When I purchased my first house, I had no tools to repair or build anything. I was far from a handyman and my father knew it. After we settled in, my dad showed up with gifts that every homeowner should have. Those essential tools were duct tape, WD40, a couple of screwdrivers, plyers, electric drill and a hammer. He said I could fix most problems and build shelves with these essential tools. As time passed my toolbox grew, but after 30-plus years of home ownership I still use those original tools more than any others.


Every trader I worked with or for had a “toolbox.” The tools of the trade are either fundamental (forces of supply and demand) or technical (charts and indicators). Trading toolboxes are often overloaded with rarely used and unreliable technical indicators. To build your own technical tool kit begin with the basics.


After researching and utilizing seemingly countless indicators and studies I concluded every tool is useful, but they all have weaknesses as well. Some work best during trends; others are most effective timing the end of a trend or the start of a consolidation phase.

Bar charts and trendlines were the essentials when I began to fill my toolbox in the 1980s. Eventually candlesticks replaced bar charts because they illustrate trend strength and a directional bias.

Furthermore, some candles reveal when a trend is near an end. My toolkit includes intraday indicators that reveal when prices are apt to rise, fall or consolidate. I use short-term indicators to enhance the timing of entering a trend early. One of my favorite intraday directional indicators is to enter a long position if a market extends higher after the first hour of the day or go short if a new low is made after the first hour of the session. Stock your box with tools that address a short-term workload. Explore exponential moving averages for this task.

All the information we need to create trade strategies is in the price action.
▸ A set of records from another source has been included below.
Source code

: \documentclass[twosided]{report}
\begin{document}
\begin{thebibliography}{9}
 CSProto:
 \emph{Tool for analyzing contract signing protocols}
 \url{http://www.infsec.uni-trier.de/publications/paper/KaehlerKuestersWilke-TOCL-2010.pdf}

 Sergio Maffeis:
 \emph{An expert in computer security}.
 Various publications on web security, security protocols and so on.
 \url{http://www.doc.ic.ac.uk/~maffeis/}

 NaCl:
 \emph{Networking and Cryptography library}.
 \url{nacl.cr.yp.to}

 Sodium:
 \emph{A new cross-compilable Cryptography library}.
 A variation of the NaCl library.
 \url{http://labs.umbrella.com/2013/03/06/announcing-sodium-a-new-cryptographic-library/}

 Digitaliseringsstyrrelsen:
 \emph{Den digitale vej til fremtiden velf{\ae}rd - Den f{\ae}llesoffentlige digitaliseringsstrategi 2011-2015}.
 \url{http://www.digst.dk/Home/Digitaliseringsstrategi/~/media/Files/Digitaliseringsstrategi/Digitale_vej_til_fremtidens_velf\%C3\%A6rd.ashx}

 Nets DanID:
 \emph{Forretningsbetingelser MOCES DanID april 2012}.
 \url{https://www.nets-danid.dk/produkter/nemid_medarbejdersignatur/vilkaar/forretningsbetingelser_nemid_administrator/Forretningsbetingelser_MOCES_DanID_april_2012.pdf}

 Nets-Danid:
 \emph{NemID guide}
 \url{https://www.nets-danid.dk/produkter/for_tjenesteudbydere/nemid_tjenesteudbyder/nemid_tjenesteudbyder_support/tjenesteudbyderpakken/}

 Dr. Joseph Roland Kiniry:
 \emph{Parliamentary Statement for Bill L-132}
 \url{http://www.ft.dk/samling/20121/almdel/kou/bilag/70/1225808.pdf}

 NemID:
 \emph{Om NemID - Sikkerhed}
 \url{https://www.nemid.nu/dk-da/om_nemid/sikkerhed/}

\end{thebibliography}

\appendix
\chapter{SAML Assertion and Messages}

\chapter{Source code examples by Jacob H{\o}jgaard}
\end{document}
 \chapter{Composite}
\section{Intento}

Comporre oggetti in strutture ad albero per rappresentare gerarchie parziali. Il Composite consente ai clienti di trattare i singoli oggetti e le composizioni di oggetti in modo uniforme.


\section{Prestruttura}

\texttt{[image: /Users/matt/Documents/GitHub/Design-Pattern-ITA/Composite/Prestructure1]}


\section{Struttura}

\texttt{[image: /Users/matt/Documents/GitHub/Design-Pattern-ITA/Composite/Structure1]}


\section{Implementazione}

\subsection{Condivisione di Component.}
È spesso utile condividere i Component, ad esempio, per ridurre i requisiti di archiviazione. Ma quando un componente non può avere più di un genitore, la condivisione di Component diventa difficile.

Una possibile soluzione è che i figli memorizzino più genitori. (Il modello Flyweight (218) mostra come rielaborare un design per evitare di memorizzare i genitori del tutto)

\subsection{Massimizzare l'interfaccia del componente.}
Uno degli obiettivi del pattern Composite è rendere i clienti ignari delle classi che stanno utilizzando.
In my attempts to determine the ideal tools (indicators), I found it best to keep the analytics simple and logical.

Trendlines Define Value

When a market is in consolidation mode, it usually forms a pattern that defines fair value. The most common patterns take the shape of flags (rectangles) or pennants (triangles). When these trendlines are violated, it is often the onset of a breakout. Fair value can also be defined when the short-term moving average (five-day) and longer-term moving average (20-day) are similar over time. A sharp vertical move frequently occurs after these MAs converge over a couple of weeks. Explore MACD for timing breakouts.

Trend Strength

Profits increase as the market trends in your favor, so we need a tool that monitors trend strength. If long, I will hold a position overnight if the low was made in the first hour of the day, there is an extension higher after the first 60 minutes and the close of the session is in the upper quadrant of the day range. A short position is to be held overnight if the high of the day was made in the first 60 minutes, there is an extension lower after the forst hour and the close is in the lower quadrant of the day range. A long body candle with little to no wicks illustrates this phenomenon. Explore RSI as a tool to gauge strength of trend.

Timing Entry

This indicator is used to determine if trend potential is high or low. Average True Range (ATR) is perfect for this job. For example, if day ranges over five sessions dip below the average, odds increase for a vertical move or onset of a trend. To take directional positions, scan for channels and triangles with below average ranges and volume. Every trader needs tools. Building strategies requires the essentials: logic and market-generated information.